(RECORDS FOR THE EXERCISE)
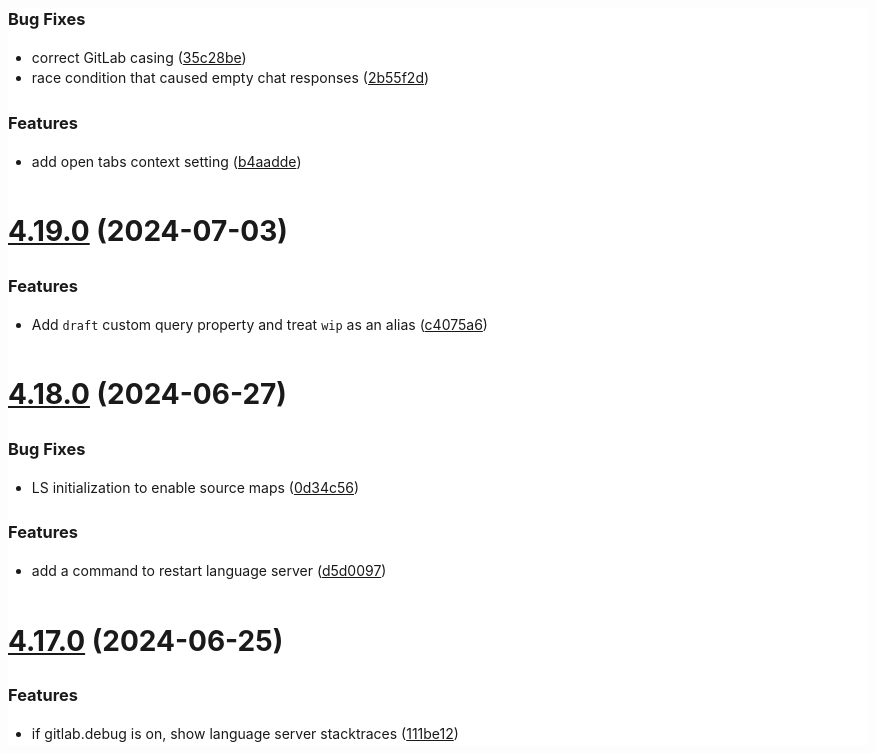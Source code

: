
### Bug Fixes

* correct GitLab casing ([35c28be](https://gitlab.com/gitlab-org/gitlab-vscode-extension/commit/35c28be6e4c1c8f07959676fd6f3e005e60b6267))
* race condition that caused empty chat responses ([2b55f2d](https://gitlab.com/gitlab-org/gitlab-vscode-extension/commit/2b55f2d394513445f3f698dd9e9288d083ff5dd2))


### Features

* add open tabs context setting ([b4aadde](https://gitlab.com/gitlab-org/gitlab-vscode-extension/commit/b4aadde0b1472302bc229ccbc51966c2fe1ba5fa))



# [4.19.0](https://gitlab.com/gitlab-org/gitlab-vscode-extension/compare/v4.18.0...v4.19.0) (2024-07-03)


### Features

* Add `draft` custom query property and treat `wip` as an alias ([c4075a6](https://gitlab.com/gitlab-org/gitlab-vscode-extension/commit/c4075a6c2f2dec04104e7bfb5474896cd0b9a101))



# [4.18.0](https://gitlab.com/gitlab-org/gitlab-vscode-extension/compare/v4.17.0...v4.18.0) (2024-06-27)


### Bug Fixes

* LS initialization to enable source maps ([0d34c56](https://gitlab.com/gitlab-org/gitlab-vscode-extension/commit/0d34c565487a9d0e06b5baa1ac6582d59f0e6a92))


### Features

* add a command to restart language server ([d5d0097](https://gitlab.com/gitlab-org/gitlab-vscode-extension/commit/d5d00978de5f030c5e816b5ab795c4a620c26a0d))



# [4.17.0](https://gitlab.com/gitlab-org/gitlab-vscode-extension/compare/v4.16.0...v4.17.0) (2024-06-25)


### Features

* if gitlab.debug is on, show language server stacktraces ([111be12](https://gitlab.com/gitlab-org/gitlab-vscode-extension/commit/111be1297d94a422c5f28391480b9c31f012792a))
(End RECORDS FOR THE EXERCISE)
(RECORDS FOR THE EXERCISE)
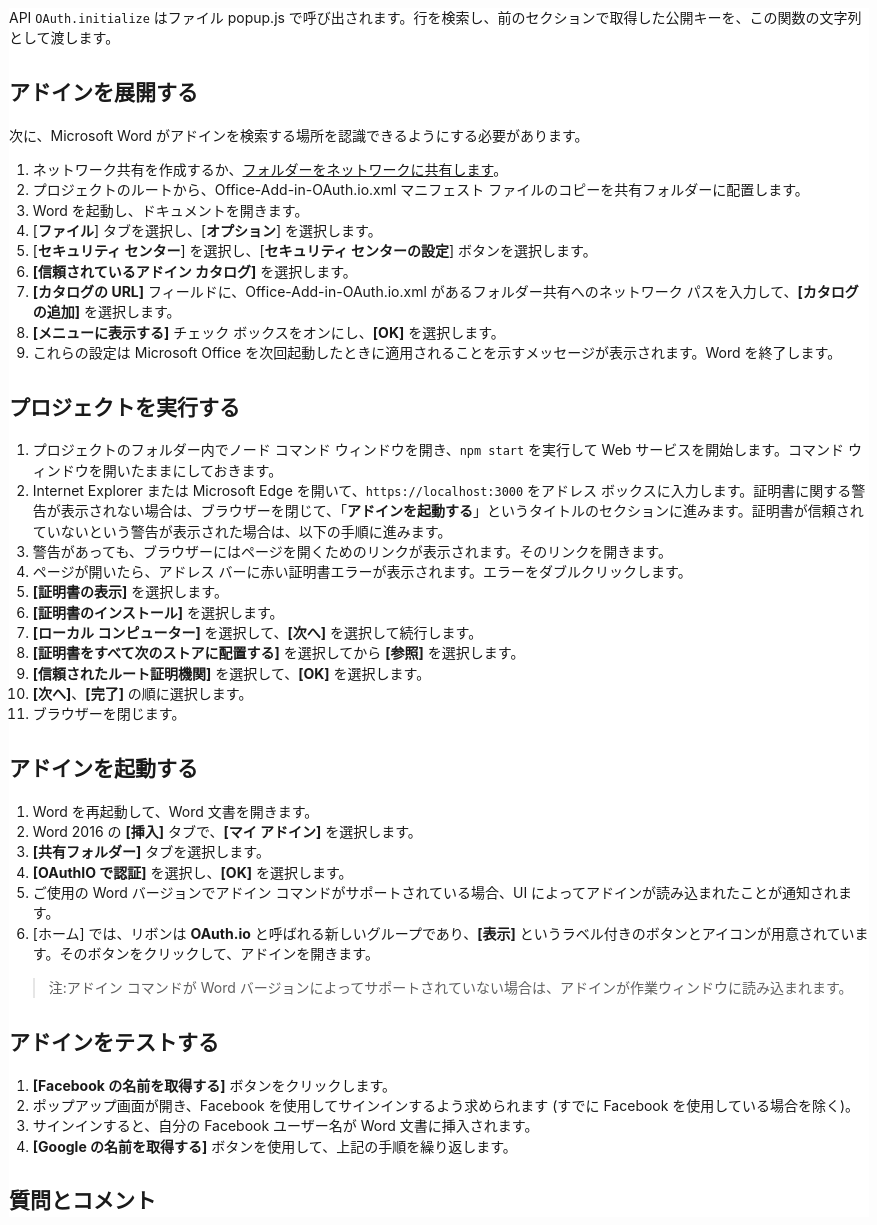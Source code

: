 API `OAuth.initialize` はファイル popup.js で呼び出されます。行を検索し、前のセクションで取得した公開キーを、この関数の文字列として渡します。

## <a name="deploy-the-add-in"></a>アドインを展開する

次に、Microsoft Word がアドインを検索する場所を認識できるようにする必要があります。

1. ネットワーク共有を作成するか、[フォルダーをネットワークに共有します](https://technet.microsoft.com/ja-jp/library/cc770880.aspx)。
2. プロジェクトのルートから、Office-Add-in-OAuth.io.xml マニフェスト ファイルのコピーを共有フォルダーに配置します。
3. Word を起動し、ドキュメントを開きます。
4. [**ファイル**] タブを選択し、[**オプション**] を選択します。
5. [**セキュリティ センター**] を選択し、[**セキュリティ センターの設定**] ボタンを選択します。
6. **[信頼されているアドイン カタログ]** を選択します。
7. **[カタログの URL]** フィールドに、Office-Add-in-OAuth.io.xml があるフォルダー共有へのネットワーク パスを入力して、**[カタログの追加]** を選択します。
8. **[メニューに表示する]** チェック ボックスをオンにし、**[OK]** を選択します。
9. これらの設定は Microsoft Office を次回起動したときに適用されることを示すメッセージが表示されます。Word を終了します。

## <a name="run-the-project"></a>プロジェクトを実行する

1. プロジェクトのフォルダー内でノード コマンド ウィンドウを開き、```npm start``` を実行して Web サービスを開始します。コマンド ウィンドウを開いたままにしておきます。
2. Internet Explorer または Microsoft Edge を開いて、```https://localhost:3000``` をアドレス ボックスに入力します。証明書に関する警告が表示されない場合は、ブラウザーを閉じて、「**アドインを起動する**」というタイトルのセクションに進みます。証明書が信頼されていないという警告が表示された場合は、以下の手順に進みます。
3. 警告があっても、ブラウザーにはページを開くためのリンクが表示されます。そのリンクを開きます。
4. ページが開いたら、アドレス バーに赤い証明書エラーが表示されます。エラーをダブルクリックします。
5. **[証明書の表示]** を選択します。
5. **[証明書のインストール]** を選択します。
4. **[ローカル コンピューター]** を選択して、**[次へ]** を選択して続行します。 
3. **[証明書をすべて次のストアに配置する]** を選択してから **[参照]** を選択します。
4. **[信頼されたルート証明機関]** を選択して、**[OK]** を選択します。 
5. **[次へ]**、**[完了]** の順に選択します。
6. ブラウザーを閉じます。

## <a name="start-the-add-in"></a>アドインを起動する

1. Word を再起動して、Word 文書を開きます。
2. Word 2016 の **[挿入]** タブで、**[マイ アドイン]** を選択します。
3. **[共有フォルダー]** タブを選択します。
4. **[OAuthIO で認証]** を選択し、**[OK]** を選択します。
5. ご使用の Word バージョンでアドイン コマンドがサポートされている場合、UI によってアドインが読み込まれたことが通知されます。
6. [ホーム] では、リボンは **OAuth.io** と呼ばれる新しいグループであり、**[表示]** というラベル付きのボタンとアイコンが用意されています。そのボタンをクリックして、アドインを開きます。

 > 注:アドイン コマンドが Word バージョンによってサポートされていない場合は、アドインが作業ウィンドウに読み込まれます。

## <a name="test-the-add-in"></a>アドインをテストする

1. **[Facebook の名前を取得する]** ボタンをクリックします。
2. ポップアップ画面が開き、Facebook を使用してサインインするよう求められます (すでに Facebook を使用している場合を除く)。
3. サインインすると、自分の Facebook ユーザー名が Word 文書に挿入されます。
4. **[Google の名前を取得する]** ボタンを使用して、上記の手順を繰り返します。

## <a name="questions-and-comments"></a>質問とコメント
(End RECORDS FOR THE EXERCISE)
(RECORDS FOR THE EXERCISE)
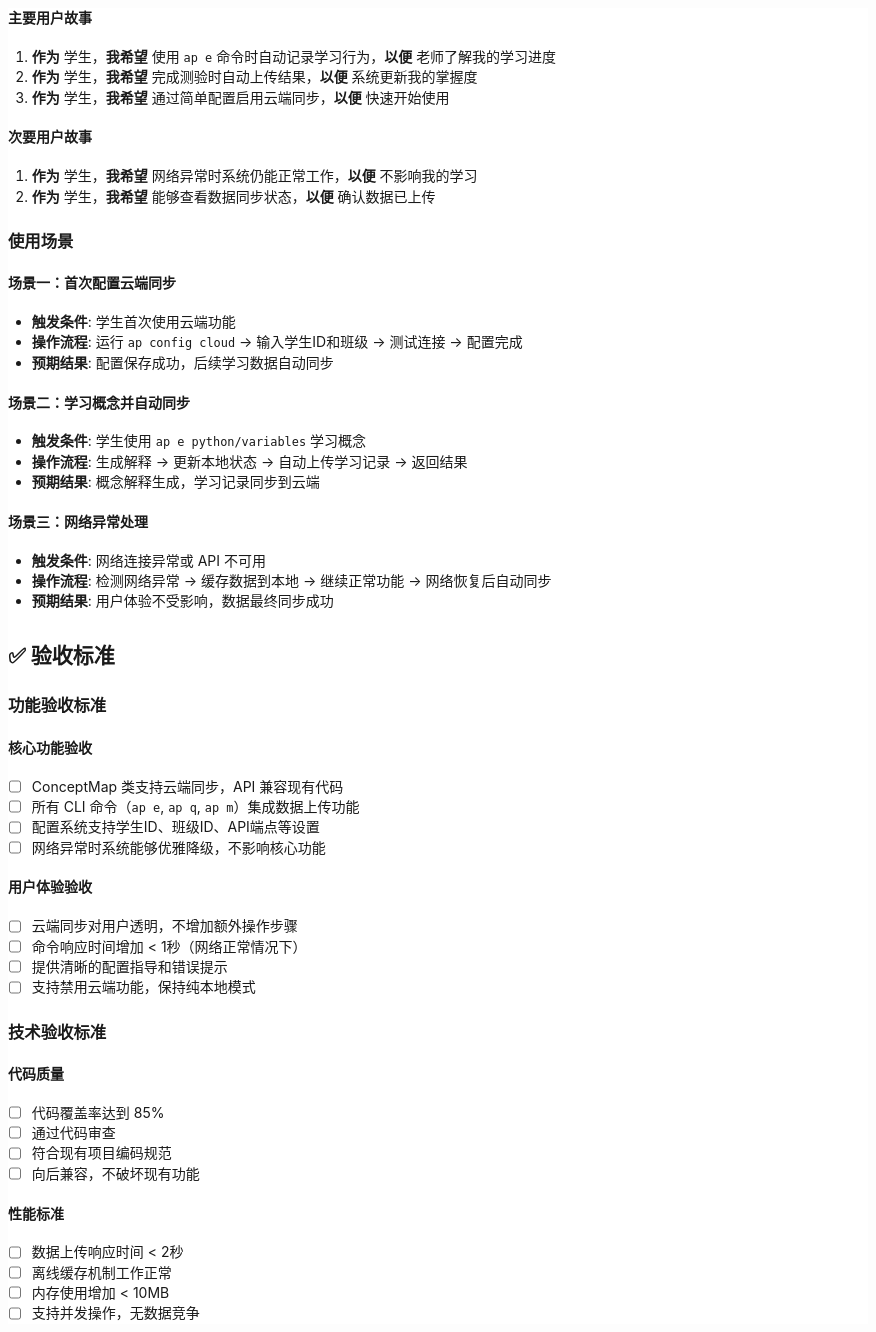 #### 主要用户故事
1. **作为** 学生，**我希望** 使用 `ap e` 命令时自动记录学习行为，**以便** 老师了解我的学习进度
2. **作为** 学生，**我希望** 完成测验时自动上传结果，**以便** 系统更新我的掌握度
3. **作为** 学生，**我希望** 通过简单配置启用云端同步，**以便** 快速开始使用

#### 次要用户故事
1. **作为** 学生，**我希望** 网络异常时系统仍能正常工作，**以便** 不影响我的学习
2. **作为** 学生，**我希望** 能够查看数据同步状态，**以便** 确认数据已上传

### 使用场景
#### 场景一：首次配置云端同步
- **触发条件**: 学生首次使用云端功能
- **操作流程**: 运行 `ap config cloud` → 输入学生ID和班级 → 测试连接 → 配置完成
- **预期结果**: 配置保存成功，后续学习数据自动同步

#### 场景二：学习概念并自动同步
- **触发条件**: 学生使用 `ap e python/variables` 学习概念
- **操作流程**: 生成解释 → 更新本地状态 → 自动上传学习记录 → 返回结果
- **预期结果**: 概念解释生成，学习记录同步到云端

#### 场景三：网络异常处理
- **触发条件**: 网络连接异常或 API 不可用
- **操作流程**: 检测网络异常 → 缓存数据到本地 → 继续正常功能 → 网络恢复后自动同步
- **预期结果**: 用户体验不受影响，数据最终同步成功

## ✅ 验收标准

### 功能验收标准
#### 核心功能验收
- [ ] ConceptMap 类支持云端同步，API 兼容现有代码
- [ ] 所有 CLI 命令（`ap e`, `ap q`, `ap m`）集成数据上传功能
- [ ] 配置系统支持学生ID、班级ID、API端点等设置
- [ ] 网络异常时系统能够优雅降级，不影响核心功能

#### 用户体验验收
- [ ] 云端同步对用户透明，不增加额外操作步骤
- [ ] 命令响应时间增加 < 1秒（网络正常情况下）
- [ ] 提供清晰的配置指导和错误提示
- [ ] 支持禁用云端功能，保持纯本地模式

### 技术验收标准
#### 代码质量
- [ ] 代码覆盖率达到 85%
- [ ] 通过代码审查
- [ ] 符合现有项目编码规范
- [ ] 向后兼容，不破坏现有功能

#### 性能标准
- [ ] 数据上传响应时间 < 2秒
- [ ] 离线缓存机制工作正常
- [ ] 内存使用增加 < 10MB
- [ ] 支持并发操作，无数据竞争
(End RECORDS FOR THE EXERCISE)
**ABOUT THIS TASK:**
"commit" is the word to look for; copy every line of the data that has it.

**RESULT:**
* correct GitLab casing ([35c28be](https://gitlab.com/gitlab-org/gitlab-vscode-extension/commit/35c28be6e4c1c8f07959676fd6f3e005e60b6267))
* race condition that caused empty chat responses ([2b55f2d](https://gitlab.com/gitlab-org/gitlab-vscode-extension/commit/2b55f2d394513445f3f698dd9e9288d083ff5dd2))
* add open tabs context setting ([b4aadde](https://gitlab.com/gitlab-org/gitlab-vscode-extension/commit/b4aadde0b1472302bc229ccbc51966c2fe1ba5fa))
* Add `draft` custom query property and treat `wip` as an alias ([c4075a6](https://gitlab.com/gitlab-org/gitlab-vscode-extension/commit/c4075a6c2f2dec04104e7bfb5474896cd0b9a101))
* LS initialization to enable source maps ([0d34c56](https://gitlab.com/gitlab-org/gitlab-vscode-extension/commit/0d34c565487a9d0e06b5baa1ac6582d59f0e6a92))
* add a command to restart language server ([d5d0097](https://gitlab.com/gitlab-org/gitlab-vscode-extension/commit/d5d00978de5f030c5e816b5ab795c4a620c26a0d))
* if gitlab.debug is on, show language server stacktraces ([111be12](https://gitlab.com/gitlab-org/gitlab-vscode-extension/commit/111be1297d94a422c5f28391480b9c31f012792a))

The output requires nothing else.